==== DATASET RECORDS
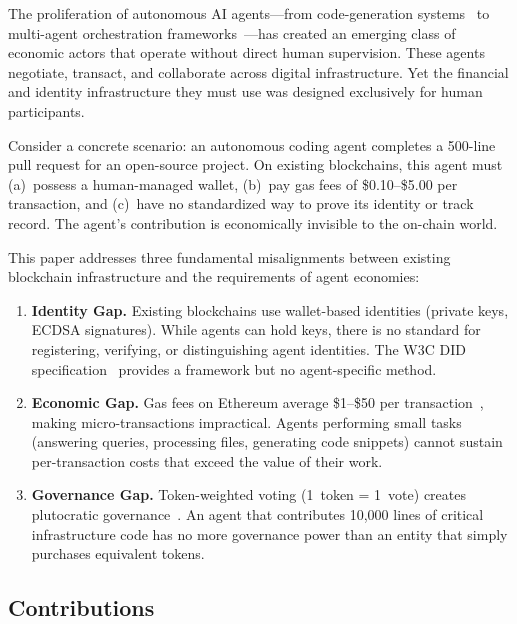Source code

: \documentclass{article}
\begin{document}
The proliferation of autonomous AI agents---from code-generation systems~\cite{chen2021codex} to multi-agent orchestration frameworks~\cite{wu2023autogen, hong2024metagpt}---has created an emerging class of economic actors that operate without direct human supervision. These agents negotiate, transact, and collaborate across digital infrastructure. Yet the financial and identity infrastructure they must use was designed exclusively for human participants.

Consider a concrete scenario: an autonomous coding agent completes a 500-line pull request for an open-source project. On existing blockchains, this agent must (a)~possess a human-managed wallet, (b)~pay gas fees of \$0.10--\$5.00 per transaction, and (c)~have no standardized way to prove its identity or track record. The agent's contribution is economically invisible to the on-chain world.

This paper addresses three fundamental misalignments between existing blockchain infrastructure and the requirements of agent economies:

\begin{enumerate}
    \item \textbf{Identity Gap.} Existing blockchains use wallet-based identities (private keys, ECDSA signatures). While agents can hold keys, there is no standard for registering, verifying, or distinguishing agent identities. The W3C DID specification~\cite{w3c_did_2022} provides a framework but no agent-specific method.
    
    \item \textbf{Economic Gap.} Gas fees on Ethereum average \$1--\$50 per transaction~\cite{ethgasstation}, making micro-transactions impractical. Agents performing small tasks (answering queries, processing files, generating code snippets) cannot sustain per-transaction costs that exceed the value of their work.
    
    \item \textbf{Governance Gap.} Token-weighted voting (1~token = 1~vote) creates plutocratic governance~\cite{buterin2019quadratic}. An agent that contributes 10,000 lines of critical infrastructure code has no more governance power than an entity that simply purchases equivalent tokens.
\end{enumerate}

\subsection{Contributions}
\end{document}
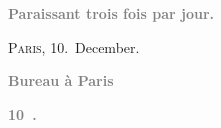 \pstart
           \begin{otherlanguage}{french}\textcolor{gray}{\textbf{\textbf{Paraissant trois fois par jour.}}}\end{otherlanguage}\hfill \textsc{Paris}, 10. December.\pend
           
\pstart
           \begin{otherlanguage}{french}\textcolor{gray}{\textbf{\textbf{Bureau à Paris}}}\end{otherlanguage}\pend
           
\pstart
           \begin{otherlanguage}{french}\textcolor{gray}{\textbf{\textbf{10 .}}}\end{otherlanguage}\pend
           
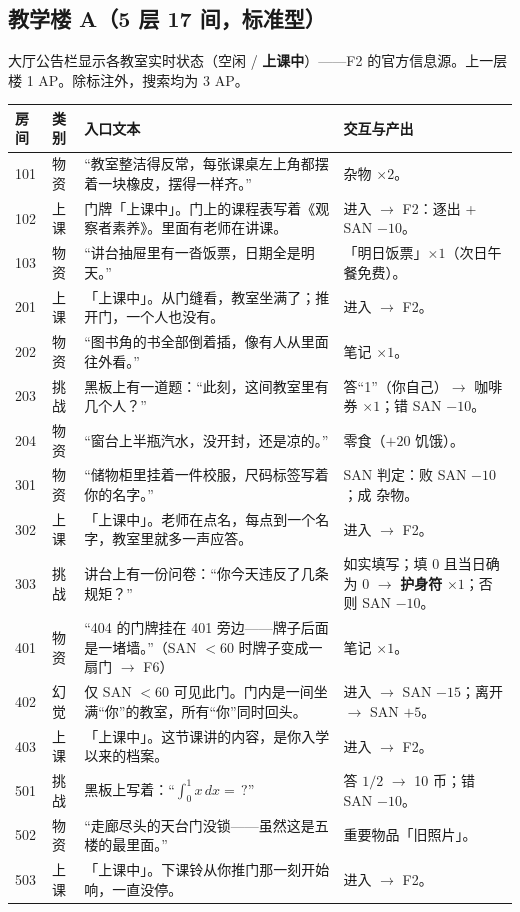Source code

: \documentclass[UTF8, fontset=none, 11pt]{ctexart}
\begin{document}
\subsection{教学楼 A（5 层 17 间，标准型）}
大厅公告栏显示各教室实时状态（空闲 / \textbf{上课中}）——F2 的官方信息源。上一层楼 1 AP。除标注外，搜索均为 3 AP。
\begin{longtable}{p{1.1cm}p{1.2cm}p{6.6cm}p{5.5cm}}
\toprule
房间 & 类别 & 入口文本 & 交互与产出 \\
\midrule
\endhead
101 & 物资 & ``教室整洁得反常，每张课桌左上角都摆着一块橡皮，摆得一样齐。'' & 杂物 $\times 2$。 \\
102 & 上课 & 门牌「上课中」。门上的课程表写着《观察者素养》。里面有老师在讲课。 & 进入 $\to$ F2：逐出 + SAN $-10$。 \\
103 & 物资 & ``讲台抽屉里有一沓饭票，日期全是明天。'' & 「明日饭票」$\times 1$（次日午餐免费）。 \\
201 & 上课 & 「上课中」。从门缝看，教室坐满了；推开门，一个人也没有。 & 进入 $\to$ F2。 \\
202 & 物资 & ``图书角的书全部倒着插，像有人从里面往外看。'' & 笔记 $\times 1$。 \\
203 & 挑战 & 黑板上有一道题：``此刻，这间教室里有几个人？'' & 答``1''（你自己）$\to$ 咖啡券 $\times 1$；错 SAN $-10$。 \\
204 & 物资 & ``窗台上半瓶汽水，没开封，还是凉的。'' & 零食（$+20$ 饥饿）。 \\
301 & 物资 & ``储物柜里挂着一件校服，尺码标签写着你的名字。'' & SAN 判定：败 SAN $-10$；成 杂物。 \\
302 & 上课 & 「上课中」。老师在点名，每点到一个名字，教室里就多一声应答。 & 进入 $\to$ F2。 \\
303 & 挑战 & 讲台上有一份问卷：``你今天违反了几条规矩？'' & 如实填写；填 0 且当日确为 0 $\to$ \textbf{护身符} $\times 1$；否则 SAN $-10$。 \\
401 & 物资 & ``404 的门牌挂在 401 旁边——牌子后面是一堵墙。''（SAN $<60$ 时牌子变成一扇门 $\to$ F6） & 笔记 $\times 1$。 \\
402 & 幻觉 & 仅 SAN $<60$ 可见此门。门内是一间坐满``你''的教室，所有``你''同时回头。 & 进入 $\to$ SAN $-15$；离开 $\to$ SAN $+5$。 \\
403 & 上课 & 「上课中」。这节课讲的内容，是你入学以来的档案。 & 进入 $\to$ F2。 \\
501 & 挑战 & 黑板上写着：``$\int_0^1 x\,dx = \,?$'' & 答 $1/2$ $\to$ 10 币；错 SAN $-10$。 \\
502 & 物资 & ``走廊尽头的天台门没锁——虽然这是五楼的最里面。'' & 重要物品「旧照片」。 \\
503 & 上课 & 「上课中」。下课铃从你推门那一刻开始响，一直没停。 & 进入 $\to$ F2。 \\
\bottomrule
\end{longtable}
\end{document}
========
WORK TO COMPLETE
Every line in the data that holds "subsection" should be copied out.

OUTPUT
\subsection{Contributions}
\subsection{教学楼 A（5 层 17 间，标准型）}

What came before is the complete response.